As a subject, architects’ idiosyncratic working practices should be a gift to filmmakers. But it rarely is. Sometimes this is because the filmmaker is too in awe of his subject, for example in Tomas Koolhaas’s documentary about his father. More often it is because the raison d’etre is promotional and however hard the filmmaker tries to disguise it, this is always apparent.

Photographer and filmmaker Jim Stephenson and journalist Laura Mark have not fallen into either of these traps with their series called Practice.

The first one that Stephenson describes as “a pilot of sorts” is about Piers Taylor of Invisible Architecture and it’s clear from the outset why he’s chosen him to launch their Kickstarter campaign to make more films about interesting architects.

Taylor doesn’t fit the conventional architect mould and nor does his work. For many he embodies the down to earth, principled way of practicing that few other architects have managed to pull off.

Transported, rather too slowly, to the bucolic Somerset setting where he set up shop seven years ago and lives with his wife and children, we are given a potted history of how he came to be living in the middle of a wood and about his work he produces as Invisible Studio. 

However, the interview never touches on what made Taylor famous outside architecture – the TV show he presents with Caroline Quentin, The World’s Most Extraordinary Homes – or how Taylor has become a kind of architectural hero for railing against Brexit (among other things). Yet visually the film is a treat. Leaves rustle, birds tweet and men busy themselves with tow ropes, Land Rovers and chunks of wood. 

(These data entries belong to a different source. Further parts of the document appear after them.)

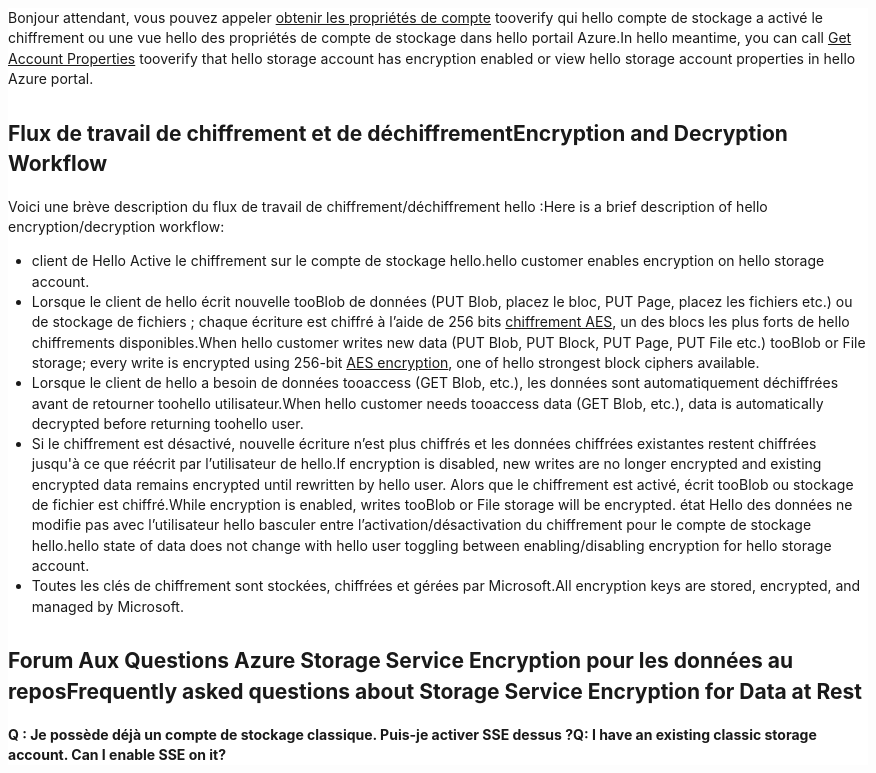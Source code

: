 <span data-ttu-id="c1235-175">Bonjour attendant, vous pouvez appeler [obtenir les propriétés de compte](https://msdn.microsoft.com/library/azure/mt163553.aspx) tooverify qui hello compte de stockage a activé le chiffrement ou une vue hello des propriétés de compte de stockage dans hello portail Azure.</span><span class="sxs-lookup"><span data-stu-id="c1235-175">In hello meantime, you can call [Get Account Properties](https://msdn.microsoft.com/library/azure/mt163553.aspx) tooverify that hello storage account has encryption enabled or view hello storage account properties in hello Azure portal.</span></span>

## <a name="encryption-and-decryption-workflow"></a><span data-ttu-id="c1235-176">Flux de travail de chiffrement et de déchiffrement</span><span class="sxs-lookup"><span data-stu-id="c1235-176">Encryption and Decryption Workflow</span></span>
<span data-ttu-id="c1235-177">Voici une brève description du flux de travail de chiffrement/déchiffrement hello :</span><span class="sxs-lookup"><span data-stu-id="c1235-177">Here is a brief description of hello encryption/decryption workflow:</span></span>

* <span data-ttu-id="c1235-178">client de Hello Active le chiffrement sur le compte de stockage hello.</span><span class="sxs-lookup"><span data-stu-id="c1235-178">hello customer enables encryption on hello storage account.</span></span>
* <span data-ttu-id="c1235-179">Lorsque le client de hello écrit nouvelle tooBlob de données (PUT Blob, placez le bloc, PUT Page, placez les fichiers etc.) ou de stockage de fichiers ; chaque écriture est chiffré à l’aide de 256 bits [chiffrement AES](https://en.wikipedia.org/wiki/Advanced_Encryption_Standard), un des blocs les plus forts de hello chiffrements disponibles.</span><span class="sxs-lookup"><span data-stu-id="c1235-179">When hello customer writes new data (PUT Blob, PUT Block, PUT Page, PUT File etc.) tooBlob or File storage; every write is encrypted using 256-bit [AES encryption](https://en.wikipedia.org/wiki/Advanced_Encryption_Standard), one of hello strongest block ciphers available.</span></span>
* <span data-ttu-id="c1235-180">Lorsque le client de hello a besoin de données tooaccess (GET Blob, etc.), les données sont automatiquement déchiffrées avant de retourner toohello utilisateur.</span><span class="sxs-lookup"><span data-stu-id="c1235-180">When hello customer needs tooaccess data (GET Blob, etc.), data is automatically decrypted before returning toohello user.</span></span>
* <span data-ttu-id="c1235-181">Si le chiffrement est désactivé, nouvelle écriture n’est plus chiffrés et les données chiffrées existantes restent chiffrées jusqu'à ce que réécrit par l’utilisateur de hello.</span><span class="sxs-lookup"><span data-stu-id="c1235-181">If encryption is disabled, new writes are no longer encrypted and existing encrypted data remains encrypted until rewritten by hello user.</span></span> <span data-ttu-id="c1235-182">Alors que le chiffrement est activé, écrit tooBlob ou stockage de fichier est chiffré.</span><span class="sxs-lookup"><span data-stu-id="c1235-182">While encryption is enabled, writes tooBlob or File storage will be encrypted.</span></span> <span data-ttu-id="c1235-183">état Hello des données ne modifie pas avec l’utilisateur hello basculer entre l’activation/désactivation du chiffrement pour le compte de stockage hello.</span><span class="sxs-lookup"><span data-stu-id="c1235-183">hello state of data does not change with hello user toggling between enabling/disabling encryption for hello storage account.</span></span>
* <span data-ttu-id="c1235-184">Toutes les clés de chiffrement sont stockées, chiffrées et gérées par Microsoft.</span><span class="sxs-lookup"><span data-stu-id="c1235-184">All encryption keys are stored, encrypted, and managed by Microsoft.</span></span>

## <a name="frequently-asked-questions-about-storage-service-encryption-for-data-at-rest"></a><span data-ttu-id="c1235-185">Forum Aux Questions Azure Storage Service Encryption pour les données au repos</span><span class="sxs-lookup"><span data-stu-id="c1235-185">Frequently asked questions about Storage Service Encryption for Data at Rest</span></span>
<span data-ttu-id="c1235-186">**Q : Je possède déjà un compte de stockage classique. Puis-je activer SSE dessus ?**</span><span class="sxs-lookup"><span data-stu-id="c1235-186">**Q: I have an existing classic storage account. Can I enable SSE on it?**</span></span>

The ‘home made projects’ that Taylor and his friends make “by coming together doing stuff and then disappearing” is a large part of the story as is the huge influence of Glen Murcutt. “It was like I’d been given a roadmap for the rest of my life,” recalls Taylor after hearing him lecture in Sydney.

Yet we never get any further. There’s no surprise or other insights through, say, an unexpected revelation (I am still curious to know what made Taylor put on a pair of gold high heels during one of the episodes of Extraordinary Homes) that make you want to keep watching.  

Laura Mark, who knows her stuff, hasn’t probed Taylor enough, and the supporting interviews with his partner Charley Brentnall and a colleague, add nothing to our understanding of either him or ‘the practice’.

When I read that the aim was to make a series of “slow paced, contemplative documentaries looking at how architects practice”, I slightly groaned. Indeed, the film took  Stephenson and Marks two years to make partly because of other work commitments which may explain the lack of pace that at times makes you want to hit the fast forward button.

Film is an underused medium to explain architecture and has the potential to be brilliant. But it needs clarity of purpose. This did not really show us how Taylor practices. It skimmed the surface and this was a problem. 

Rather than reinforcing my view of what I already knew of Taylor and his work, I wanted to be surprised. What happens when the timber wig-wam structure fails to stand up or he needs to nip out to the local shops? I’d like to see him having a bad day, not forever poised elegantly on a tree trunk. I want this series to succeed, but wrapping architects in an exotic mist – or in this case Somerset drizzle – tells me nothing I didn’t know already.